Courtesy of Yale University Library
In an online exhibition called “Edith Wharton: Designing the Drawing Room,” Julia Carabatsos ’20 uses drawing rooms as a lens to look at Wharton’s novels and her ideas on interior design which can still be adapted in today’s Interior design services.
The exhibit explores the connections between Wharton’s fiction — the work she is best known for — and Wharton’s passion for interior design. The show was originally supposed to open as an in-person exhibit at Sterling Memorial Library on Commencement Day last year, but it was converted into a digital format due to the pandemic.
“The drawing room was a space of particular interest for me because it was the space that most of the characters who are women have the freedom to decorate and design as they want,” said Carabatsos, who is a former Arts editor for the News. “So it tells us a lot about the world of women in the world that Wharton is describing in these novels.”
Carabatsos conceived of this exhibit last year when she was inspired by her senior thesis. As a double major in English and history of art, Carabatsos was drawn to connections between artistic objects and literature. When she read Wharton’s “The Age of Innocence,” she was struck by Wharton’s rich descriptions of objects and interiors. This inspired Carabatsos’ senior essay about the relationship between Wharton’s novels and design ideas.
In her essay, Carabatsos explored relationships between drawing rooms and the women that designed them. In the exhibit, Carabatsos built upon this concept by focusing on Wharton’s design work.
“I really wanted to emphasize what I think is the lesser-known side of Wharton’s career, which is the interior design treatise on the decoration of houses and her own homes,” Carabatsos said.
For the exhibit, Carabatsos mainly drew from the Edith Wharton Collection in the Beinecke Rare Book and Manuscript Library. The online exhibit features the same materials and text as intended for the in-person exhibit, and in the same sequence.
The exhibit begins by introducing and contextualizing Wharton. It then discusses Wharton’s ideas about interior design, the house interiors designed by Wharton and Wharton’s novels.
Edward Cooke, a professor in the Department of the History of Art, advised Carabatsos during her exhibition planning. Cooke noted that this project was well-suited to an online format. He explained that since the exhibit cases in Sterling are shallow, Carabatsos selected flat objects for display. These were mostly photographs, which are easily translatable to a digital medium.
Cooke added that the ability to include links and videos in the exhibit created a “very rich experience,” as opposed to “a kind of flat exhibit” in Sterling.
Sarah Davis, a conservation assistant at Yale Library, created the online exhibit. She said the online format improved the exhibit’s accessibility through features such as text-to-speech, screen magnifiers and closed captioning on videos.
According to Kerri Sancomb, Yale Library’s exhibits program manager and another advisor to Carabatsos, the online transition allowed them to introduce a metadata page — an online catalog for the exhibit’s objects. This allows viewers to view selected objects in the context of the library’s collections.
“Because the materials that I selected for my exhibit are very text-heavy, I think it’s easier to read those if you’re sitting at your computer and you can zoom in and take all the time to look at them,” Carabatsos said.

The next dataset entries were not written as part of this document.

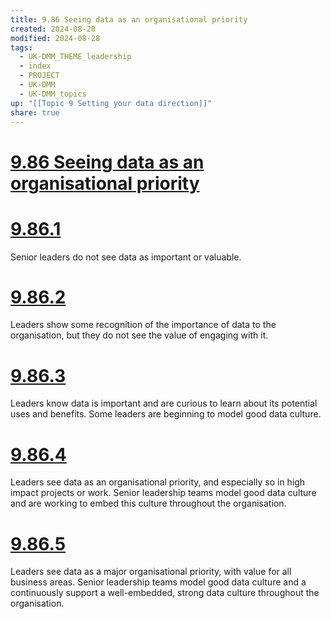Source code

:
 ```yaml
---
title: 9.86 Seeing data as an organisational priority
created: 2024-08-28
modified: 2024-08-28
tags:
  - UK-DMM_THEME_leadership
  - index
  - PROJECT
  - UK-DMM
  - UK-DMM_topics
up: "[[Topic 9 Setting your data direction]]"
share: true
---
```

# [9.86 Seeing data as an organisational priority](9.86%20Seeing%20data%20as%20an%20organisational%20priority.md)
# [9.86.1](9.86.1.md)

Senior leaders do not see data as important or valuable.

# [9.86.2](9.86.2.md)

Leaders show some recognition of the importance of data to the organisation, but they do not see the value of engaging with it.

# [9.86.3](9.86.3.md)

Leaders know data is important and are curious to learn about its potential uses and benefits. Some leaders are beginning to model good data culture.

# [9.86.4](9.86.4.md)

Leaders see data as an organisational priority, and especially so in high impact projects or work. Senior leadership teams model good data culture and are working to embed this culture throughout the organisation.

# [9.86.5](9.86.5.md)

Leaders see data as a major organisational priority, with value for all business areas. Senior leadership teams model good data culture and a continuously support a well-embedded, strong data culture throughout the organisation.
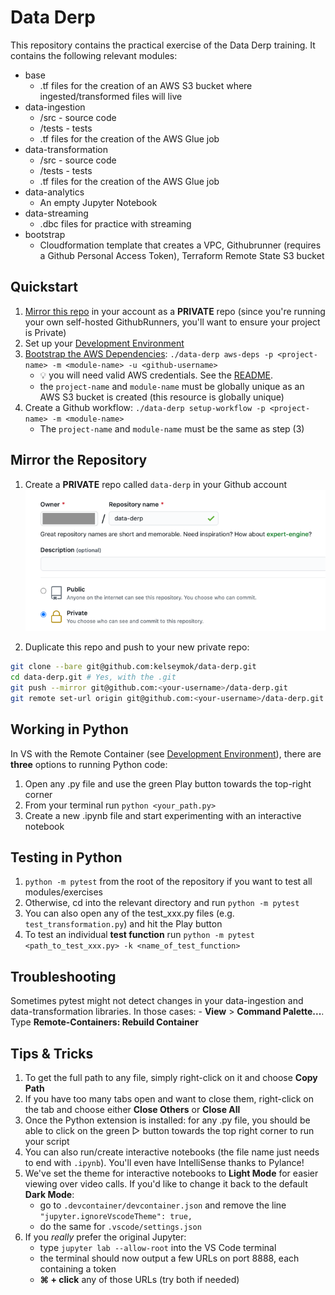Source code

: # Data Derp
This repository contains the practical exercise of the Data Derp training. It contains the following relevant modules:
* base
   * .tf files for the creation of an AWS S3 bucket where ingested/transformed files will live
* data-ingestion
   * /src - source code
   * /tests - tests
   * .tf files for the creation of the AWS Glue job 
* data-transformation
   * /src - source code
   * /tests - tests
   * .tf files for the creation of the AWS Glue job
* data-analytics
   * An empty Jupyter Notebook
* data-streaming
   * .dbc files for practice with streaming
* bootstrap
   * Cloudformation template that creates a VPC, Githubrunner (requires a Github Personal Access Token), Terraform Remote State S3 bucket

## Quickstart
1. [Mirror this repo](#mirror-the-repository) in your account as a **PRIVATE** repo (since you're running your own self-hosted GithubRunners, you'll want to ensure your project is Private)
2. Set up your [Development Environment](./development-environment.md)
3. [Bootstrap the AWS Dependencies](./bootstrap/README.md): `./data-derp aws-deps -p <project-name> -m <module-name> -u <github-username>`
   * :bulb: you will need valid AWS credentials. See the [README](./bootstrap/README.md).
   * the `project-name` and `module-name` must be globally unique as an AWS S3 bucket is created (this resource is globally unique) 
4. Create a Github workflow: `./data-derp setup-workflow -p <project-name> -m <module-name>`
   * The `project-name` and `module-name` must be the same as step (3)

## Mirror the Repository
1. Create a **PRIVATE** repo called `data-derp` in your Github account
![mirror-repo](./assets/mirror-repo.png)
   
2. Duplicate this repo and push to your new private repo:
```bash
git clone --bare git@github.com:kelseymok/data-derp.git
cd data-derp.git # Yes, with the .git
git push --mirror git@github.com:<your-username>/data-derp.git
git remote set-url origin git@github.com:<your-username>/data-derp.git
```

## Working in Python
In VS with the Remote Container (see [Development Environment](./development-environment.md)), there are **three** options to running Python code:
1. Open any .py file and use the green Play button towards the top-right corner
2. From your terminal run `python <your_path.py>`
3. Create a new .ipynb file and start experimenting with an interactive notebook

## Testing in Python
1. `python -m pytest` from the root of the repository if you want to test all modules/exercises
2. Otherwise, cd into the relevant directory and run `python -m pytest`
3. You can also open any of the test_xxx.py files (e.g. `test_transformation.py`) and hit the Play button
4. To test an individual **test function** run `python -m pytest <path_to_test_xxx.py> -k <name_of_test_function>`

## Troubleshooting
Sometimes pytest might not detect changes in your data-ingestion and data-transformation libraries. In those cases:
    - **View** > **Command Palette...**. Type **Remote-Containers: Rebuild Container**

## Tips & Tricks
1. To get the full path to any file, simply right-click on it and choose **Copy Path**
2. If you have too many tabs open and want to close them, right-click on the tab and choose either **Close Others** or **Close All**
3. Once the Python extension is installed: for any .py file, you should be able to click on the green ▷ button towards the top right corner to run your script
4. You can also run/create interactive notebooks (the file name just needs to end with `.ipynb`). You'll even have IntelliSense thanks to Pylance!
5. We've set the theme for interactive notebooks to **Light Mode** for easier viewing over video calls. If you'd like to change it back to the default **Dark Mode**:
    - go to `.devcontainer/devcontainer.json` and remove the line `"jupyter.ignoreVscodeTheme": true,`
    - do the same for `.vscode/settings.json`
6. If you *really* prefer the original Jupyter:
    - type `jupyter lab --allow-root` into the VS Code terminal
    - the terminal should now output a few URLs on port 8888, each containing a token
    - **⌘ + click** any of those URLs (try both if needed)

Davis changed several aspects of the exhibit while adapting its medium. Davis added language intended to help orient someone viewing the exhibit on a screen and occasionally re-ordered and reformatted text to better fit a screen.
Sancomb said that she and her colleagues hope the physical exhibit program will resume in some capacity next year, though they do not know what this will look like.
Sancomb said the library had two active student exhibit projects when the pandemic began, in addition to Carabatsos’.
“The online exhibits produced for each of these projects are fantastic and, though not what any of us originally signed on for, are the product of patience, adaptability, imagination and a commitment to sharing scholarship,” Sancomb said.
The exhibit went live on Yale Library’s website on March 1 and will remain available to the public indefinitely.